Dodsworth
6.7
Dodsworth

Film de William Wyler (1936)

Les graines fertiles du mélodrame sont bien là, dans le terreau de choix d'un Wyler à ses débuts : l'histoire d'un couple de nouveaux riches américains en déliquescence, et en pleine prise de conscience de leur antagonismes profonds à la faveur d'un voyage en Europe hautement symbolique. J'aime beaucoup le personnage interprété par Huston père (Walter), avec sa mansuétude chevillée au corps, archétype du potentiel dramatique à travers les allers-retours incessants de sa femme entre lui et d’autres présences masculines, et aussi, dans une moindre mesure, le petit rôle de petit filou accordé à David Niven en amant intéressé.

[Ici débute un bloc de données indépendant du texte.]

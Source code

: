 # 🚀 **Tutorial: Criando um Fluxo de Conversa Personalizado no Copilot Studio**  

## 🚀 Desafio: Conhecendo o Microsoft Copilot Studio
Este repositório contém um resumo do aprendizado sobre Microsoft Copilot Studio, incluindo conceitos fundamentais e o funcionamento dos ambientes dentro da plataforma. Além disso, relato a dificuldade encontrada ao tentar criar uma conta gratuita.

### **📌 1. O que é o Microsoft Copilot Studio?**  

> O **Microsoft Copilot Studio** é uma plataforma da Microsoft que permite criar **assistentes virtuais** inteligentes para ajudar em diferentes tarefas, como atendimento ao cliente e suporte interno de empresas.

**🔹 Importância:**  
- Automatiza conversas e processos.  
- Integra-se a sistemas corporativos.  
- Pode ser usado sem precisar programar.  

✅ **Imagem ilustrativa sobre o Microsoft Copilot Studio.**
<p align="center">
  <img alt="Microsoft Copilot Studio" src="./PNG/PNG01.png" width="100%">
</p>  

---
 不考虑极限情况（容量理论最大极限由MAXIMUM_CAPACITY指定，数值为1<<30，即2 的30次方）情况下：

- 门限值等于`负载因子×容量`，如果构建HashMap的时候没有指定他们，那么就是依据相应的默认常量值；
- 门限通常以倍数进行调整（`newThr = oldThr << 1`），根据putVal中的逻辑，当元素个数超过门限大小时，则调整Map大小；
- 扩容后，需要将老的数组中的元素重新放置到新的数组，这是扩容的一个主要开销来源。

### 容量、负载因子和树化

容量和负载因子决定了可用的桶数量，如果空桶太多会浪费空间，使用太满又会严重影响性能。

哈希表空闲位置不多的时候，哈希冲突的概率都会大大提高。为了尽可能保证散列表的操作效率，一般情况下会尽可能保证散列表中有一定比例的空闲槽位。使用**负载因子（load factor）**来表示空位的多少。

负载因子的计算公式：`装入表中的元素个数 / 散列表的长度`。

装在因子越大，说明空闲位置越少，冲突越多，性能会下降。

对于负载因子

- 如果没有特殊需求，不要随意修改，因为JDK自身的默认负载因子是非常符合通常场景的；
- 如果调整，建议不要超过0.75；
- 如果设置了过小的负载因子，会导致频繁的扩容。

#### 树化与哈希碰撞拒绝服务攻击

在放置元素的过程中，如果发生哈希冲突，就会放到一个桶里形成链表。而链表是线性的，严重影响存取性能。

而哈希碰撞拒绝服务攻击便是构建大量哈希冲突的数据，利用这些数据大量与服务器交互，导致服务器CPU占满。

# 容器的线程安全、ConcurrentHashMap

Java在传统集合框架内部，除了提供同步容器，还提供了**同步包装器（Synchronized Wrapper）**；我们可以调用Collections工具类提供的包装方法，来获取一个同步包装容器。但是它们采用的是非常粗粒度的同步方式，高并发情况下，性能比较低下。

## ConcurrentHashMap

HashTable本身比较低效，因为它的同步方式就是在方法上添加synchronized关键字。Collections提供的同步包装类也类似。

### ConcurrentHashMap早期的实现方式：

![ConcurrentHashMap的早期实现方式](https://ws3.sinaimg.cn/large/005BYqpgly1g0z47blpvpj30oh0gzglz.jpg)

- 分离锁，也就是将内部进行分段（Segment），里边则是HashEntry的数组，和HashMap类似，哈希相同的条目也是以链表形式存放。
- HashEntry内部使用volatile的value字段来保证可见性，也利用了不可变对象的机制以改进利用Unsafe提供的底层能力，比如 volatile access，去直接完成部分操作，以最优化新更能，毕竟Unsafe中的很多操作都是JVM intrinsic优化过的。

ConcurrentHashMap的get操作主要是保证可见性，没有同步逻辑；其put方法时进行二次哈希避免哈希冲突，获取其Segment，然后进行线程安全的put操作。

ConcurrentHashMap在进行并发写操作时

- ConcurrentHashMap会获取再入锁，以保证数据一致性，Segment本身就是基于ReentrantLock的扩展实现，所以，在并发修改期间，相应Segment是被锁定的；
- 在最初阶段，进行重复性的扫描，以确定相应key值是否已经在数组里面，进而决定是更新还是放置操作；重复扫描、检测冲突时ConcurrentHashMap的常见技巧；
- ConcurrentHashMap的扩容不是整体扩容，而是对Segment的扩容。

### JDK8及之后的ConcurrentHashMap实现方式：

Malheureusement, la portée d'un tel film s'arrête à la lourde limitation qu'impose sa structure, artificielle et répétitive, autour de la relation entre l'homme et la femme. Sur le principe, si l'on isole ses sous-parties, Dodsworth propose un portrait intéressant, celui d'une lente dissolution du couple, avec un côté fataliste et inéluctable du désamour. Mais dans sa volonté de lier cette inéluctabilité à une certaine difficulté dans la séparation, du fait des nombreuses années de vie commune qui se rappellent invariablement au couple, sous diverses formes, le film tombe à mon sens dans le systématisme et peine à faire ressentir cette notion-là, cette relation qui se défausse constamment. La relation avec cette femme divorcée, censée être le catalyseur d'une prise de conscience chez monsieur, est du même niveau d'artificialité, uniquement là pour être sortie à la toute fin — certes sur une très belle réplique : "love has got to stop someplace short of suicide".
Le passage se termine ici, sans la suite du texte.